**Work task:** Filter these records by the string "如何监视应用分配", copying each line that holds it.

**The data:**
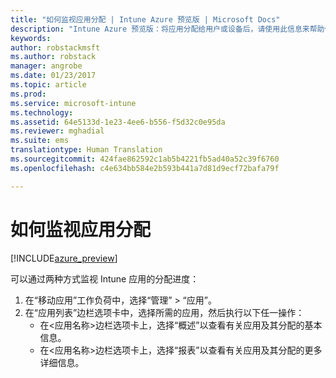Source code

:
 ```yaml
---
title: "如何监视应用分配 | Intune Azure 预览版 | Microsoft Docs"
description: "Intune Azure 预览版：将应用分配给用户或设备后，请使用此信息来帮助你监视其状态。"
keywords: 
author: robstackmsft
ms.author: robstack
manager: angrobe
ms.date: 01/23/2017
ms.topic: article
ms.prod: 
ms.service: microsoft-intune
ms.technology: 
ms.assetid: 64e5133d-1e23-4ee6-b556-f5d32c0e95da
ms.reviewer: mghadial
ms.suite: ems
translationtype: Human Translation
ms.sourcegitcommit: 424fae862592c1ab5b4221fb5ad40a52c39f6760
ms.openlocfilehash: c4e634bb584e2b593b441a7d81d9ecf72bafa79f

---
```


# <a name="how-to-monitor-app-assignments"></a>如何监视应用分配

[!INCLUDE[azure_preview](../includes/azure_preview.md)]

可以通过两种方式监视 Intune 应用的分配进度：

1. 在“移动应用”工作负荷中，选择“管理” > “应用”。
2. 在“应用列表”边栏选项卡中，选择所需的应用，然后执行以下任一操作：
    - 在<应用名称>边栏选项卡上，选择“概述”以查看有关应用及其分配的基本信息。
    - 在<应用名称>边栏选项卡上，选择“报表”以查看有关应用及其分配的更多详细信息。



<!--HONumber=Feb17_HO1-->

**Solution:**
title: "如何监视应用分配 | Intune Azure 预览版 | Microsoft Docs"
# <a name="how-to-monitor-app-assignments"></a>如何监视应用分配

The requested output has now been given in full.